Stored data entries
* * * * * * * * *
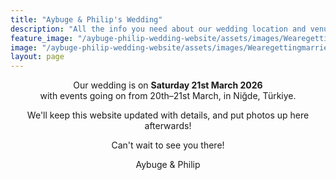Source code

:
 ```yaml
---
title: "Aybuge & Philip's Wedding"
description: "All the info you need about our wedding location and venue, as well as travel & accommodation options. We'll post photos up here after too!"
feature_image: "/aybuge-philip-wedding-website/assets/images/Wearegettingmarried.png"
image: "/aybuge-philip-wedding-website/assets/images/Wearegettingmarried.png"
layout: page
---
```


<p style='text-align: center'>
  Our wedding is on <b>Saturday 21st March 2026</b> <br />
  with events going on from 20th–21st March, in Niğde, Türkiye.
</p>

<p style='text-align: center'>
  We'll keep this website updated with details, and put photos up here afterwards!
</p>

<p style='text-align: center'>
  Can't wait to see you there!
</p>

<p style='text-align: center'>
    Aybuge & Philip
</p>
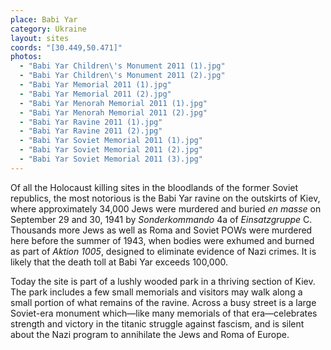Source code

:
```yaml
---
place: Babi Yar
category: Ukraine
layout: sites
coords: "[30.449,50.471]"
photos:
  - "Babi Yar Children\'s Monument 2011 (1).jpg"
  - "Babi Yar Children\'s Monument 2011 (2).jpg"
  - "Babi Yar Memorial 2011 (1).jpg"
  - "Babi Yar Memorial 2011 (2).jpg"
  - "Babi Yar Menorah Memorial 2011 (1).jpg"
  - "Babi Yar Menorah Memorial 2011 (2).jpg"
  - "Babi Yar Ravine 2011 (1).jpg"
  - "Babi Yar Ravine 2011 (2).jpg"
  - "Babi Yar Soviet Memorial 2011 (1).jpg"
  - "Babi Yar Soviet Memorial 2011 (2).jpg"
  - "Babi Yar Soviet Memorial 2011 (3).jpg"
---
```

Of all the Holocaust killing sites in the bloodlands of the former Soviet republics, the most notorious is the Babi Yar ravine on the outskirts of Kiev, where approximately 34,000 Jews were murdered and buried *en masse* on September 29 and 30, 1941 by *Sonderkommando* 4a of *Einsatzgruppe* C. Thousands more Jews as well as Roma and Soviet POWs were murdered here before the summer of 1943, when bodies were exhumed and burned as part of *Aktion 1005*, designed to eliminate evidence of Nazi crimes. It is likely that the death toll at Babi Yar exceeds 100,000. 

Today the site is part of a lushly wooded park in a thriving section of Kiev. The park includes a few small memorials and visitors may walk along a small portion of what remains of the ravine. Across a busy street is a large Soviet-era monument which&mdash;like many memorials of that era&mdash;celebrates strength and victory in the titanic struggle against fascism, and is silent about the Nazi program to annihilate the Jews and Roma of Europe.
* * * * * * * * *
» TASK TO COMPLETE: Copy the entries exactly. Leave out the images.

» SOLUTION:
Source code

:
 ```yaml
---
title: "Aybuge & Philip's Wedding"
description: "All the info you need about our wedding location and venue, as well as travel & accommodation options. We'll post photos up here after too!"
feature_image: "/aybuge-philip-wedding-website/assets/images/Wearegettingmarried.png"
image: "/aybuge-philip-wedding-website/assets/images/Wearegettingmarried.png"
layout: page
---
```


<p style='text-align: center'>
  Our wedding is on <b>Saturday 21st March 2026</b> <br />
  with events going on from 20th–21st March, in Niğde, Türkiye.
</p>

<p style='text-align: center'>
  We'll keep this website updated with details, and put photos up here afterwards!
</p>

<p style='text-align: center'>
  Can't wait to see you there!
</p>

<p style='text-align: center'>
    Aybuge & Philip
</p>
Source code

:
```yaml
---
place: Babi Yar
category: Ukraine
layout: sites
coords: "[30.449,50.471]"
photos:
  - "Babi Yar Children\'s Monument 2011 (1).jpg"
  - "Babi Yar Children\'s Monument 2011 (2).jpg"
  - "Babi Yar Memorial 2011 (1).jpg"
  - "Babi Yar Memorial 2011 (2).jpg"
  - "Babi Yar Menorah Memorial 2011 (1).jpg"
  - "Babi Yar Menorah Memorial 2011 (2).jpg"
  - "Babi Yar Ravine 2011 (1).jpg"
  - "Babi Yar Ravine 2011 (2).jpg"
  - "Babi Yar Soviet Memorial 2011 (1).jpg"
  - "Babi Yar Soviet Memorial 2011 (2).jpg"
  - "Babi Yar Soviet Memorial 2011 (3).jpg"
---
```

Of all the Holocaust killing sites in the bloodlands of the former Soviet republics, the most notorious is the Babi Yar ravine on the outskirts of Kiev, where approximately 34,000 Jews were murdered and buried *en masse* on September 29 and 30, 1941 by *Sonderkommando* 4a of *Einsatzgruppe* C. Thousands more Jews as well as Roma and Soviet POWs were murdered here before the summer of 1943, when bodies were exhumed and burned as part of *Aktion 1005*, designed to eliminate evidence of Nazi crimes. It is likely that the death toll at Babi Yar exceeds 100,000. 

Today the site is part of a lushly wooded park in a thriving section of Kiev. The park includes a few small memorials and visitors may walk along a small portion of what remains of the ravine. Across a busy street is a large Soviet-era monument which&mdash;like many memorials of that era&mdash;celebrates strength and victory in the titanic struggle against fascism, and is silent about the Nazi program to annihilate the Jews and Roma of Europe.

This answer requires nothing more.